Marilyns letzte Fotos in Wien

Sechs Wochen vor ihrem Tod schuf der Starfotograf Bert Stern untypische Bilder der Hollywood-Diva Marilyn Monroe. Jetzt zu sehen im Wiener Hofmobiliendepot.

Eigentlich wollte der berühmte Fotograf Bert Stern (73) zwei Dinge von der schon zu Lebzeiten zur Sex-Ikone gewordenen Marilyn Monroe. Erstens das ultimative Porträt, und zweitens Aktbilder knipsen. Im Juni 1962 erfüllte sich sein Traum. Im Auftrag der Modezeitschrift „Vogue“ traf er die Monroe drei Tage lang zum Shooting im Bel Air Hotel, Los Angeles. Dabei entstanden ungewöhnliche Aufnahmen, die in ihrer spielerischen Natürlichkeit einen authentischen Eindruck von der Persönlichkeit der Diva geben. Im Kaiserlichen Hofmobiliendepot in Wien sind ab morgen, Donnerstag, „Ihre letzten Fotos. Fotografiert von Bert Stern“ zu sehen.

„Kürzlich meinte eine Grafikerin, dass die Bilder unbearbeitet wären und eine geradezu enttäuschend natürliche Monroe zeigten. Ihre Haut wäre großporig, die Gesichtshaare und Operationsnarbe nicht weg retuschiert worden, und der legendäre Busen sei ja wesentlich unüppiger als die Fama sagt“, erzählte Kuratorin Ina Brockmann auf der heutigen Pressekonferenz. Und eben darin läge auch die Qualität Bert Sterns, der die wirkliche Monroe in ihrer natürlichen Eleganz einzufangen wusste. Trotz gekonnten Make-Ups und prächtiger Kleider, die „Vogue“ zur Verfügung gestellt hatte, gibt es keine Fotos wie diese, in der die Monroe völlig frei bestimmte, was sie zeigen wollte.
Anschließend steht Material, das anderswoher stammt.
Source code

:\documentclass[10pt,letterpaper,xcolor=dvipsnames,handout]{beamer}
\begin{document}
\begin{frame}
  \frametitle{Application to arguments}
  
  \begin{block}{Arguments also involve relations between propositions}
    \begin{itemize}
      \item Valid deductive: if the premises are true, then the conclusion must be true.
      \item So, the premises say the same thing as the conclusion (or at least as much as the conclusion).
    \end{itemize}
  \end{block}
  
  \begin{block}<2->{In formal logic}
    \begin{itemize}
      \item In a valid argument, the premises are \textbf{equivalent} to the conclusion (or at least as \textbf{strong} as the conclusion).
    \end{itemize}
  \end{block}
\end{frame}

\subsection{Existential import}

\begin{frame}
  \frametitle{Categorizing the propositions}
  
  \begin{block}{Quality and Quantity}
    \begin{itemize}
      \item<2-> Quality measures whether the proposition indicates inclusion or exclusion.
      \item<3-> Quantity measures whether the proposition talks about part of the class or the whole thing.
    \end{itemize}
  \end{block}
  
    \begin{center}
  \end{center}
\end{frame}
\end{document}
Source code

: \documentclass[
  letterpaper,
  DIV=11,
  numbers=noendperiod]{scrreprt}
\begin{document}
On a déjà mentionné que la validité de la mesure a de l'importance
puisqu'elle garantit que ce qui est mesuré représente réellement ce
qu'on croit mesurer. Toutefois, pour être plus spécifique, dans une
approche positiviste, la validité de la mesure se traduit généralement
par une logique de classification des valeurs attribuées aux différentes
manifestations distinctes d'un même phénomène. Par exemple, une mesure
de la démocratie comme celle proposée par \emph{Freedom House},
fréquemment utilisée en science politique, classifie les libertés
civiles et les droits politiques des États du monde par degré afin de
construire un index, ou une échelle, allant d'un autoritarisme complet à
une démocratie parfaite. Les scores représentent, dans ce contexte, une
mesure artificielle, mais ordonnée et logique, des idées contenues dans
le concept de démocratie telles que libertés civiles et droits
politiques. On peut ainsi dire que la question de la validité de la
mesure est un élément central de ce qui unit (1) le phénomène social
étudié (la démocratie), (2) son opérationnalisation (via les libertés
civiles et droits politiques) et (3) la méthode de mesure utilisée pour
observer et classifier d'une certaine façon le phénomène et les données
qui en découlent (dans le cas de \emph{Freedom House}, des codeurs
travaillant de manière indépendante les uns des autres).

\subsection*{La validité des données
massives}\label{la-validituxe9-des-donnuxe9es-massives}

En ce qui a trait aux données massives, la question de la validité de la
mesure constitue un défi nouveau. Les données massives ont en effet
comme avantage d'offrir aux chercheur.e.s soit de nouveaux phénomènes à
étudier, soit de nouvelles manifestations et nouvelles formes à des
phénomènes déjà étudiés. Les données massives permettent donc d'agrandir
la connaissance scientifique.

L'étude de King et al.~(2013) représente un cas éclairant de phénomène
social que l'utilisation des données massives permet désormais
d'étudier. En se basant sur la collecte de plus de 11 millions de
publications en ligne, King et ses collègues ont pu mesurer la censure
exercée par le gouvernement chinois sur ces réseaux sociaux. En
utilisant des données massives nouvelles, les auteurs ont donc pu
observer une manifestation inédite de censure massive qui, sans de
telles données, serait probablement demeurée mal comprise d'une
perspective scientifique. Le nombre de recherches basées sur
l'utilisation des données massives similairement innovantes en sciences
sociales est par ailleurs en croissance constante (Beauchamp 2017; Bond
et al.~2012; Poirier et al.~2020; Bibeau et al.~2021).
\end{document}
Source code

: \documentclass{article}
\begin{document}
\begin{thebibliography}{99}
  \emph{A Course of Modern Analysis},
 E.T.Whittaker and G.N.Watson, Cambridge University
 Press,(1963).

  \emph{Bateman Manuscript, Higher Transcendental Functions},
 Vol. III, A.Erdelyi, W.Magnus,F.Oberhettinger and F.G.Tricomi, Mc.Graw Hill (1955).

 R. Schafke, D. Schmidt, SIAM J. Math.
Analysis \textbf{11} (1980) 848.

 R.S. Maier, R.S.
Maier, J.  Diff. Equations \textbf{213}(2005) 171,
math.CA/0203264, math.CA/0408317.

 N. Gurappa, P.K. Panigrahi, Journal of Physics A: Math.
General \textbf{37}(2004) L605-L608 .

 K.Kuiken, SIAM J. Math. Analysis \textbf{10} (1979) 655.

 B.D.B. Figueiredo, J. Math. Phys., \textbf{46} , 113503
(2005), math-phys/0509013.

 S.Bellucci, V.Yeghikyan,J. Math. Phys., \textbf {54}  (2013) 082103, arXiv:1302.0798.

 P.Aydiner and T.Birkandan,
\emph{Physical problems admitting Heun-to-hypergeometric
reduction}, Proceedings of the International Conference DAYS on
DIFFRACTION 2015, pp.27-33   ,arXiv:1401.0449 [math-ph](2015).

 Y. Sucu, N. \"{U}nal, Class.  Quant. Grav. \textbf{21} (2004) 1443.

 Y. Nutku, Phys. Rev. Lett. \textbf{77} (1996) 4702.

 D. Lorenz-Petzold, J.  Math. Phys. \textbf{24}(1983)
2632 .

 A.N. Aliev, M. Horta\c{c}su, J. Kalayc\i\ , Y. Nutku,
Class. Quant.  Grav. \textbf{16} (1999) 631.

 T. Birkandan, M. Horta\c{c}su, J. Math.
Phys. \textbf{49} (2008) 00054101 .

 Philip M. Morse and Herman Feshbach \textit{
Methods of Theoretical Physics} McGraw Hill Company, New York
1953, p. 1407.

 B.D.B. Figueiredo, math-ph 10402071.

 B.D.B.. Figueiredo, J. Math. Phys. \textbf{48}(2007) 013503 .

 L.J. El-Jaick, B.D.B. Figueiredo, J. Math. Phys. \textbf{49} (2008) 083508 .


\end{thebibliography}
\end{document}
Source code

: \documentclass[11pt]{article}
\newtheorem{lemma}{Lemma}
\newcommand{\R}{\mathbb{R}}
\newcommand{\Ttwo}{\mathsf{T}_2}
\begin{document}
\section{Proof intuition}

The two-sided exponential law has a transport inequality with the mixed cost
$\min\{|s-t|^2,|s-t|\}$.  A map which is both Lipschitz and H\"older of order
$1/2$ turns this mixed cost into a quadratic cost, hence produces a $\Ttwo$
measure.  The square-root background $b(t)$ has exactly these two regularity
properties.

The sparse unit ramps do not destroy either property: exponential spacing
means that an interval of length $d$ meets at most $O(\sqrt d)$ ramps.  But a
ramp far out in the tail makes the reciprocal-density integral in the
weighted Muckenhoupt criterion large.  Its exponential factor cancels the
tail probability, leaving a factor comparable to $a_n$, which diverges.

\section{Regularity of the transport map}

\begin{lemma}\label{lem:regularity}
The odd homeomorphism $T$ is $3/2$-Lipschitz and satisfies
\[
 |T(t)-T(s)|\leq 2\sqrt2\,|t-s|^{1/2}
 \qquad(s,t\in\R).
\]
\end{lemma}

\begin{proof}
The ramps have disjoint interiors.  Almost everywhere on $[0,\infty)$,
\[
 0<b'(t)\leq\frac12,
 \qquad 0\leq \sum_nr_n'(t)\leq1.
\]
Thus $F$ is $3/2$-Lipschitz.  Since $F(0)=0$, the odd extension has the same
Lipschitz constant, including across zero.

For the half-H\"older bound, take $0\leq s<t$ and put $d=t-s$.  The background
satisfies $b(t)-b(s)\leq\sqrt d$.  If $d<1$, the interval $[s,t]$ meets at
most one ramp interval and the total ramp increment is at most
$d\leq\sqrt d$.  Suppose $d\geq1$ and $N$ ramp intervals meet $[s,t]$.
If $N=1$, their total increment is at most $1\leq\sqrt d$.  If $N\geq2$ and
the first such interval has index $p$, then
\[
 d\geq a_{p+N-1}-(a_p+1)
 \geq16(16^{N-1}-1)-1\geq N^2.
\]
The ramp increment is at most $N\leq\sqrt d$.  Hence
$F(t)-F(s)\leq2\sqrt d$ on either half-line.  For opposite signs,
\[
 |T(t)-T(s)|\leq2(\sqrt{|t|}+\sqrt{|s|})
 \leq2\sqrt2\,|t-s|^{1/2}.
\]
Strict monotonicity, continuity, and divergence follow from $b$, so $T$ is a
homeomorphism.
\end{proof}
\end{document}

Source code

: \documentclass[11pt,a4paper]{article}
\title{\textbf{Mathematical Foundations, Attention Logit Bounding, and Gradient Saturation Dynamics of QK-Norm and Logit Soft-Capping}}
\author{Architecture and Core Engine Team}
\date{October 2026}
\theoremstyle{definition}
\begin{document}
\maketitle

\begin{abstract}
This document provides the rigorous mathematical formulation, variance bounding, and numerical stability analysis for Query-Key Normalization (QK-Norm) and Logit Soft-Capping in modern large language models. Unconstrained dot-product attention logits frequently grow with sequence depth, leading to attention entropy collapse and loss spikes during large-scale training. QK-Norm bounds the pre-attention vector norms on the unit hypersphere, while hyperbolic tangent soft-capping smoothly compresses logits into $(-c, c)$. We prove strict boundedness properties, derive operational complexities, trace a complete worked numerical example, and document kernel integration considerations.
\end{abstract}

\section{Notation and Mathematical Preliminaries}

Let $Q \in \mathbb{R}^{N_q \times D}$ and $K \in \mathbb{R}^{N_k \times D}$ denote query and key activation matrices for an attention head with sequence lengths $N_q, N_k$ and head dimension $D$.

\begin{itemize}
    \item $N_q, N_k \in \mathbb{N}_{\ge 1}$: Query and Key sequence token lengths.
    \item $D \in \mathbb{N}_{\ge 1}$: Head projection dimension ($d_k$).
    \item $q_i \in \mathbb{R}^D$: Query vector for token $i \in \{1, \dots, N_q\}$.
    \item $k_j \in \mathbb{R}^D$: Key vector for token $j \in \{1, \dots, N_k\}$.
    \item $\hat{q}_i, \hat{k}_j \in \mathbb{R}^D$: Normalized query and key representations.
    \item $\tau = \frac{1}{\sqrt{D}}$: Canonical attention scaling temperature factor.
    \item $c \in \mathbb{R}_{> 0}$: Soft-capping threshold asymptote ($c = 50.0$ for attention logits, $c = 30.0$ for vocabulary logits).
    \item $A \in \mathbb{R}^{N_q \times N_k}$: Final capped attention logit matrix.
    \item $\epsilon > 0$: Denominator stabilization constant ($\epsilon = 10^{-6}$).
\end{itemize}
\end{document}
Dass diese Mischung aus Erotik und Natürlichkeit so gut zum Ausdruck kommt, liegt an der gelungenen Kommunikation, die zwischen Fotograf und Modell geherrscht haben muss. Stern hatte für diesen Anlass eine Suite und einen Bungalow im Bel Air gemietet, mit großen Schlafzimmern. Zwar wurden sie zu Studios umfunktioniert, und teilweise waren jeden Menge Assistenten dabei. „Und trotzdem wollte ich es persönlich haben: ein Ort, an dem eine Romanze zwischen uns möglich sein könnte“, schreibt Stern im Ausstellungs-Katalog. Zu der kam es zwar angeblich nicht, aber dennoch zeugen die Bilder von einer sehr intimen Situation, in der die Monroe sowohl ihren Sex-Appeal einsetzte, als auch ernst und in sich gekehrt zu sehen ist.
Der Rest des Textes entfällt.